What is required
Tally the lines below that include "reach" and give only the total.

======

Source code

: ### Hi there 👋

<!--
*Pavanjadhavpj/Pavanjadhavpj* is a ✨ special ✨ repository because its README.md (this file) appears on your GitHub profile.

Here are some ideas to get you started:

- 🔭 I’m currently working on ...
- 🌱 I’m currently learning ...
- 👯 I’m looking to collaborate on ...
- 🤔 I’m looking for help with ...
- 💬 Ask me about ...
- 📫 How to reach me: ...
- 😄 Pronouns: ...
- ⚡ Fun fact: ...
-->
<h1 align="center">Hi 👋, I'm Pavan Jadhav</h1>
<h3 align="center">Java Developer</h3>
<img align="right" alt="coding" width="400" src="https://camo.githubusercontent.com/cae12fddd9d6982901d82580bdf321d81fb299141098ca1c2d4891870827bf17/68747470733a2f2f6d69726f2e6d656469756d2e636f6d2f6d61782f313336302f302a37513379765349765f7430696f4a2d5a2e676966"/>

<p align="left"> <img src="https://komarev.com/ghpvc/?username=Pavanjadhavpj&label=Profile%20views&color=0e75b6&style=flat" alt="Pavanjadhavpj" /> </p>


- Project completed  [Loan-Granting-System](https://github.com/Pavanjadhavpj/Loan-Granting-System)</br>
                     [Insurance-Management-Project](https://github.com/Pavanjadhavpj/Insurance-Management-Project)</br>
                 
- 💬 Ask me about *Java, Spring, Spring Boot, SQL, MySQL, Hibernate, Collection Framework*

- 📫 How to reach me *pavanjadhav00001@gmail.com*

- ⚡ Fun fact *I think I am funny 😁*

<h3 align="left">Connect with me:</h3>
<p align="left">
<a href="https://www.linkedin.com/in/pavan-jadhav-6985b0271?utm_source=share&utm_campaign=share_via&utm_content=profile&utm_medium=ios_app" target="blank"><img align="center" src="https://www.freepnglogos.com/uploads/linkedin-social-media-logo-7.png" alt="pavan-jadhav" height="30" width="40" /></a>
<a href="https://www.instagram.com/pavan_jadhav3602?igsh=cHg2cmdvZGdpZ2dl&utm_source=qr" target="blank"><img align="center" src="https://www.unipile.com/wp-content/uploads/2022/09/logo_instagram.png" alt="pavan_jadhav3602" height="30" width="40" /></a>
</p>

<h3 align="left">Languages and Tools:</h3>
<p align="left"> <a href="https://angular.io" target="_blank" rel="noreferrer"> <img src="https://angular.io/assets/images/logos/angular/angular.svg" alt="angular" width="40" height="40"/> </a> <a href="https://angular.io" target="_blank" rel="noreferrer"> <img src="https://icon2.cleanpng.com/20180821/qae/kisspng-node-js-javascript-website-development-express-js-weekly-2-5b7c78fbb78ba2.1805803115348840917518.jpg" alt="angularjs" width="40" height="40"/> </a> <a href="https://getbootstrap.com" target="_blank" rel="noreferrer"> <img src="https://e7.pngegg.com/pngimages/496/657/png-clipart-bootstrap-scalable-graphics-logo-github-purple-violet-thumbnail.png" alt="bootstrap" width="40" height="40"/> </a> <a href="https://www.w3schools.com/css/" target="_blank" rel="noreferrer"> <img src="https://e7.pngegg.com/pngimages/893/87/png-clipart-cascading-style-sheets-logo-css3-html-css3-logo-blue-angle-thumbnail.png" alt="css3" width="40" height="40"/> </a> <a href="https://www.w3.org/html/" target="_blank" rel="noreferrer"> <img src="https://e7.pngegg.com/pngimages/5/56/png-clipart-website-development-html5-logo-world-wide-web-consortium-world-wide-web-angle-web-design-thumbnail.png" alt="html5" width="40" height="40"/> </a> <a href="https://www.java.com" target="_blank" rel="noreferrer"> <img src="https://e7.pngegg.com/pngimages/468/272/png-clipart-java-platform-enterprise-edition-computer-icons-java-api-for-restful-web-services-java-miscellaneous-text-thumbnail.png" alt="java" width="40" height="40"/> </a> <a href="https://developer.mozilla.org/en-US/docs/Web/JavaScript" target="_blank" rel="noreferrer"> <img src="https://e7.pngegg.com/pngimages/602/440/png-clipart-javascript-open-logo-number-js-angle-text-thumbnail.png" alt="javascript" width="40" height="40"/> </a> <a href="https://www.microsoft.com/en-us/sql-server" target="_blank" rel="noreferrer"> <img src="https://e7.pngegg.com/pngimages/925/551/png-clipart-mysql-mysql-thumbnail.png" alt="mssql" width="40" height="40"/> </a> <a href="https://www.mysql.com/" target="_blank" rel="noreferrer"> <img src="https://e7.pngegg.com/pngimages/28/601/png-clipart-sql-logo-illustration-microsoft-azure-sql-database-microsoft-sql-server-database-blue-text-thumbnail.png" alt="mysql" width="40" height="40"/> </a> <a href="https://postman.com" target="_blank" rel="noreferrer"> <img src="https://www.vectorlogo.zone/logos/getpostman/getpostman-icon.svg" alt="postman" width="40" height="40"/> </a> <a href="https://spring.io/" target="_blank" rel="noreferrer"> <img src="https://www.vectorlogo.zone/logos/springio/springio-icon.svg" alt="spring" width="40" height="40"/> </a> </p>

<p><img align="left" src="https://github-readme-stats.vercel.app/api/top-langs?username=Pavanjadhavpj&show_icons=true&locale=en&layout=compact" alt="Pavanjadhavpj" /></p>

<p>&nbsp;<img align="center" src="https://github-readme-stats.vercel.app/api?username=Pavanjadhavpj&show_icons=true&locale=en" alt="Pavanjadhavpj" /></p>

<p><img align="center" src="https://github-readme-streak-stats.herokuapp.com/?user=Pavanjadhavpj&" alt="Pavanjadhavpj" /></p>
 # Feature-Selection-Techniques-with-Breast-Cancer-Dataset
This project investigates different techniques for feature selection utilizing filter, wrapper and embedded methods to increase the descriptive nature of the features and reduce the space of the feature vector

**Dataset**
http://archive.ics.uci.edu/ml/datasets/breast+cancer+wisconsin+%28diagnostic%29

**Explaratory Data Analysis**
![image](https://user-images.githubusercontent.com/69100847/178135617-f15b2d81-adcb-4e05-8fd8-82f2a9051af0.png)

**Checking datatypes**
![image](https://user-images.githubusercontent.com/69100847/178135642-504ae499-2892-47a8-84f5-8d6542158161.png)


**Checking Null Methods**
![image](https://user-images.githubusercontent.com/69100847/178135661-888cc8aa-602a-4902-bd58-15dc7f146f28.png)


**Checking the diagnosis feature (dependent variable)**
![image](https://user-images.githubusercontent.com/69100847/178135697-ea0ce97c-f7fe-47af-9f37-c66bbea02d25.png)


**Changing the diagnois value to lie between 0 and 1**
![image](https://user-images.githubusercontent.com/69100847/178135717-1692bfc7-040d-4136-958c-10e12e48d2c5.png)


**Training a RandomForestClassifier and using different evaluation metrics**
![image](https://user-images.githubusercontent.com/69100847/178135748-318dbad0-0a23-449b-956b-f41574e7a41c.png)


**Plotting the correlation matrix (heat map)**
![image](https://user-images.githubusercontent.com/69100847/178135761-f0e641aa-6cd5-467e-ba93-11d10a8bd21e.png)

======

Response to the task
2